▶ Work instruction: The listing is to be transcribed in full, with its images left out.

*-*-*

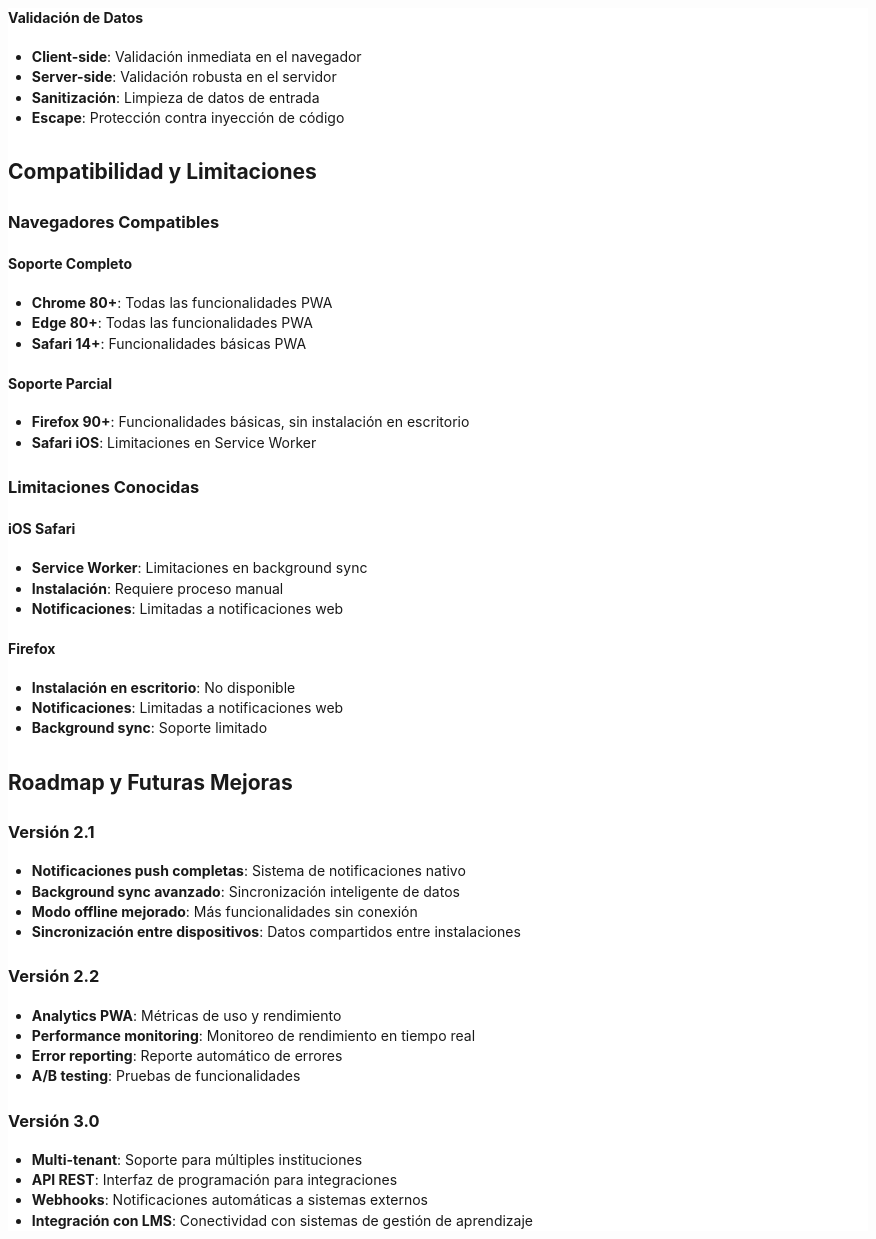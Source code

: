 #### Validación de Datos
- **Client-side**: Validación inmediata en el navegador
- **Server-side**: Validación robusta en el servidor
- **Sanitización**: Limpieza de datos de entrada
- **Escape**: Protección contra inyección de código

## Compatibilidad y Limitaciones

### Navegadores Compatibles

#### Soporte Completo
- **Chrome 80+**: Todas las funcionalidades PWA
- **Edge 80+**: Todas las funcionalidades PWA
- **Safari 14+**: Funcionalidades básicas PWA

#### Soporte Parcial
- **Firefox 90+**: Funcionalidades básicas, sin instalación en escritorio
- **Safari iOS**: Limitaciones en Service Worker

### Limitaciones Conocidas

#### iOS Safari
- **Service Worker**: Limitaciones en background sync
- **Instalación**: Requiere proceso manual
- **Notificaciones**: Limitadas a notificaciones web

#### Firefox
- **Instalación en escritorio**: No disponible
- **Notificaciones**: Limitadas a notificaciones web
- **Background sync**: Soporte limitado

## Roadmap y Futuras Mejoras

### Versión 2.1
- **Notificaciones push completas**: Sistema de notificaciones nativo
- **Background sync avanzado**: Sincronización inteligente de datos
- **Modo offline mejorado**: Más funcionalidades sin conexión
- **Sincronización entre dispositivos**: Datos compartidos entre instalaciones

### Versión 2.2
- **Analytics PWA**: Métricas de uso y rendimiento
- **Performance monitoring**: Monitoreo de rendimiento en tiempo real
- **Error reporting**: Reporte automático de errores
- **A/B testing**: Pruebas de funcionalidades

### Versión 3.0
- **Multi-tenant**: Soporte para múltiples instituciones
- **API REST**: Interfaz de programación para integraciones
- **Webhooks**: Notificaciones automáticas a sistemas externos
- **Integración con LMS**: Conectividad con sistemas de gestión de aprendizaje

*-*-*

▶ Reply to the exercise:
Source code

: #### Validación de Datos
- **Client-side**: Validación inmediata en el navegador
- **Server-side**: Validación robusta en el servidor
- **Sanitización**: Limpieza de datos de entrada
- **Escape**: Protección contra inyección de código

## Compatibilidad y Limitaciones

### Navegadores Compatibles

#### Soporte Completo
- **Chrome 80+**: Todas las funcionalidades PWA
- **Edge 80+**: Todas las funcionalidades PWA
- **Safari 14+**: Funcionalidades básicas PWA

#### Soporte Parcial
- **Firefox 90+**: Funcionalidades básicas, sin instalación en escritorio
- **Safari iOS**: Limitaciones en Service Worker

### Limitaciones Conocidas

#### iOS Safari
- **Service Worker**: Limitaciones en background sync
- **Instalación**: Requiere proceso manual
- **Notificaciones**: Limitadas a notificaciones web

#### Firefox
- **Instalación en escritorio**: No disponible
- **Notificaciones**: Limitadas a notificaciones web
- **Background sync**: Soporte limitado

## Roadmap y Futuras Mejoras

### Versión 2.1
- **Notificaciones push completas**: Sistema de notificaciones nativo
- **Background sync avanzado**: Sincronización inteligente de datos
- **Modo offline mejorado**: Más funcionalidades sin conexión
- **Sincronización entre dispositivos**: Datos compartidos entre instalaciones

### Versión 2.2
- **Analytics PWA**: Métricas de uso y rendimiento
- **Performance monitoring**: Monitoreo de rendimiento en tiempo real
- **Error reporting**: Reporte automático de errores
- **A/B testing**: Pruebas de funcionalidades

### Versión 3.0
- **Multi-tenant**: Soporte para múltiples instituciones
- **API REST**: Interfaz de programación para integraciones
- **Webhooks**: Notificaciones automáticas a sistemas externos
- **Integración con LMS**: Conectividad con sistemas de gestión de aprendizaje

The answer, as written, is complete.